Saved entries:
=====

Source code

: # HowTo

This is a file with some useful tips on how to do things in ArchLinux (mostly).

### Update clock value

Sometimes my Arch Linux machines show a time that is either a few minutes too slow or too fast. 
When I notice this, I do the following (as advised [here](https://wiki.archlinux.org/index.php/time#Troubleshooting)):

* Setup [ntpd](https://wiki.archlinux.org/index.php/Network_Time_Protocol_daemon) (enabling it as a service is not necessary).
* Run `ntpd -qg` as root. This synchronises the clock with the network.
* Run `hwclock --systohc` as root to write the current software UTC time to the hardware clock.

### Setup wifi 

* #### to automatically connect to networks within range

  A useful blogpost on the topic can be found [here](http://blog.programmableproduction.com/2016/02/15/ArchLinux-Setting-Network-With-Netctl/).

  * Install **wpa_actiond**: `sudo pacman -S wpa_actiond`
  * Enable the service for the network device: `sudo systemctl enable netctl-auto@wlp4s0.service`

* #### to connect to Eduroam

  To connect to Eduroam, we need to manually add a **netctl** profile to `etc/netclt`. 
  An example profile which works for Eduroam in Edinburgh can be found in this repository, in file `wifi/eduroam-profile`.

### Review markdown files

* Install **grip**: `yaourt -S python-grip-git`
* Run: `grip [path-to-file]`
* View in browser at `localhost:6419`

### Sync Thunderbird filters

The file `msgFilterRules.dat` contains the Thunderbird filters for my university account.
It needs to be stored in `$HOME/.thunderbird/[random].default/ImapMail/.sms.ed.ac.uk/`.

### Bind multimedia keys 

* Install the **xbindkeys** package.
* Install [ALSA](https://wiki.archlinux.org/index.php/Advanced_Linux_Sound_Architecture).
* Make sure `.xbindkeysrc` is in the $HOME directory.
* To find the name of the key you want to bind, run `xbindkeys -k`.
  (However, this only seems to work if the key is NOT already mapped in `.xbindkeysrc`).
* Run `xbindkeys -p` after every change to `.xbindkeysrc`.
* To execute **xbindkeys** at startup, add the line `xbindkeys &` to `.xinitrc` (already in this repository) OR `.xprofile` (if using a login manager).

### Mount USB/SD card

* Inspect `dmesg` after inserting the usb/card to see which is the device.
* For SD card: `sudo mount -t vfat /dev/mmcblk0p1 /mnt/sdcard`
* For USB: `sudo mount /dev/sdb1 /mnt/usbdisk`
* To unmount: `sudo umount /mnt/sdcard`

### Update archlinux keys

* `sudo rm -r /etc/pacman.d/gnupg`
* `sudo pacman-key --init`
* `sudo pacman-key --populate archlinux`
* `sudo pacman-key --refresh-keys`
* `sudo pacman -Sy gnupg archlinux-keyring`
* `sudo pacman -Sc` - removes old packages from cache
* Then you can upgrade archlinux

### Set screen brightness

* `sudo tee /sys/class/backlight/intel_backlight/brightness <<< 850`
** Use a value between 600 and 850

=====

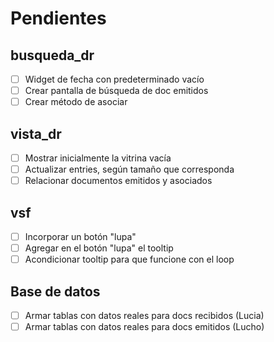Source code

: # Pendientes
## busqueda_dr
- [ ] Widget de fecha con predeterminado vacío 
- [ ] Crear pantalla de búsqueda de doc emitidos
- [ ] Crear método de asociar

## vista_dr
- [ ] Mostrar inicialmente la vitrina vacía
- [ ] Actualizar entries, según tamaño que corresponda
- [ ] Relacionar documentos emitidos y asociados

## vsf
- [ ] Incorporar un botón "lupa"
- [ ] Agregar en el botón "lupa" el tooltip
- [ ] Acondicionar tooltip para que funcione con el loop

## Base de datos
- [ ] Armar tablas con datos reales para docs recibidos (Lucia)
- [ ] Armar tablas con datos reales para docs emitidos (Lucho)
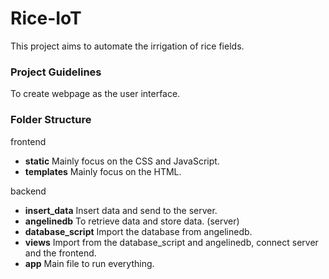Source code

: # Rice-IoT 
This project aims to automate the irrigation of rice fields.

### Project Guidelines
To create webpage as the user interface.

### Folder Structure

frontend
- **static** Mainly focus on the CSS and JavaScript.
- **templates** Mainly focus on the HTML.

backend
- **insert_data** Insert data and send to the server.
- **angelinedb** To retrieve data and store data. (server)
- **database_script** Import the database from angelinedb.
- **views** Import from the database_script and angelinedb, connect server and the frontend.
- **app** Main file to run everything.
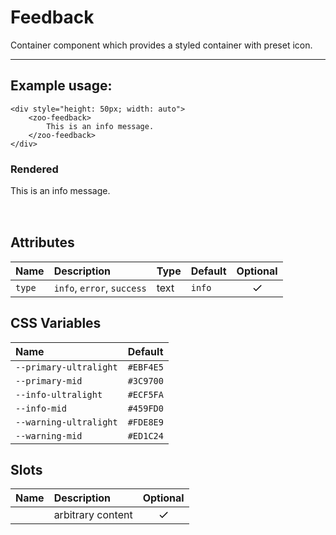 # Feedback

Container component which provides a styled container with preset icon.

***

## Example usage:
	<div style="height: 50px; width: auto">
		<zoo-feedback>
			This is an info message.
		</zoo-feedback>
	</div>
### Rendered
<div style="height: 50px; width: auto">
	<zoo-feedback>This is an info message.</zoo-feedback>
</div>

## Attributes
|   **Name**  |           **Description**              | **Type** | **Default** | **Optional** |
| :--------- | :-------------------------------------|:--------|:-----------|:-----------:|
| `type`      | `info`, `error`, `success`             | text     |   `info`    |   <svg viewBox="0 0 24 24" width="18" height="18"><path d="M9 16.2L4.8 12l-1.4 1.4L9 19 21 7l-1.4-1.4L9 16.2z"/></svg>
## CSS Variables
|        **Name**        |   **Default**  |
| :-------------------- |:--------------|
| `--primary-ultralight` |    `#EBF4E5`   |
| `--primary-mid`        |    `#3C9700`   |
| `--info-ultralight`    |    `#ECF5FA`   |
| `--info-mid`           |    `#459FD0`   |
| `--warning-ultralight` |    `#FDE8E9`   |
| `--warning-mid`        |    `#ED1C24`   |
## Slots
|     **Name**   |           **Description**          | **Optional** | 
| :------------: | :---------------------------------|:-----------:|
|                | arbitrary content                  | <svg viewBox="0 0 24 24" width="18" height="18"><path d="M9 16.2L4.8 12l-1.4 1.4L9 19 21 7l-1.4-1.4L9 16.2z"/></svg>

=====

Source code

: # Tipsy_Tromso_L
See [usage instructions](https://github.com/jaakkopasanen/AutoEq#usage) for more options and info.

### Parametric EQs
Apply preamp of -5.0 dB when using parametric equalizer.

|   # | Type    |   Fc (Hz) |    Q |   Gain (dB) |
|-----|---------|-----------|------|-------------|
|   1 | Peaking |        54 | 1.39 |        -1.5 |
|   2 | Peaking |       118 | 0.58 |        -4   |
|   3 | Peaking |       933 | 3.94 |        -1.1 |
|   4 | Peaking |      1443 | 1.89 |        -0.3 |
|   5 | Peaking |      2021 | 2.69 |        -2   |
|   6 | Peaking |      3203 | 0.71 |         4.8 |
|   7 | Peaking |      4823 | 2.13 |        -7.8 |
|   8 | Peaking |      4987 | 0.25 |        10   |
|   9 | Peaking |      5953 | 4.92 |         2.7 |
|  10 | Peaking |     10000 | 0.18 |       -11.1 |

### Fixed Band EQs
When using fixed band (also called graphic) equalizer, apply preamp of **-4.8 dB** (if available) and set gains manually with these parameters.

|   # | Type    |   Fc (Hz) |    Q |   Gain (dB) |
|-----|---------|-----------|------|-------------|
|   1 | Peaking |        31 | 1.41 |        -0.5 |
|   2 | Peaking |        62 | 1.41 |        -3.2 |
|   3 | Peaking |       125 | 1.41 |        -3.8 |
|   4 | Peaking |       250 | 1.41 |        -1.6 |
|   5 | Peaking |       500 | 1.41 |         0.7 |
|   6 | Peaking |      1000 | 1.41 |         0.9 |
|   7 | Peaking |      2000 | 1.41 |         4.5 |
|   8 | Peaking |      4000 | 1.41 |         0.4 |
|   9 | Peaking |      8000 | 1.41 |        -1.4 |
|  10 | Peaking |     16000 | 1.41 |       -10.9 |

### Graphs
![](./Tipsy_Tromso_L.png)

=====

What you are asked to do: Repeat the entries above verbatim, but only from the line that has "This project aims" down to the line that has "- **database_script** Import", inclusive.

Solution for this problem:
This project aims to automate the irrigation of rice fields.

### Project Guidelines
To create webpage as the user interface.

### Folder Structure

frontend
- **static** Mainly focus on the CSS and JavaScript.
- **templates** Mainly focus on the HTML.

backend
- **insert_data** Insert data and send to the server.
- **angelinedb** To retrieve data and store data. (server)
- **database_script** Import the database from angelinedb.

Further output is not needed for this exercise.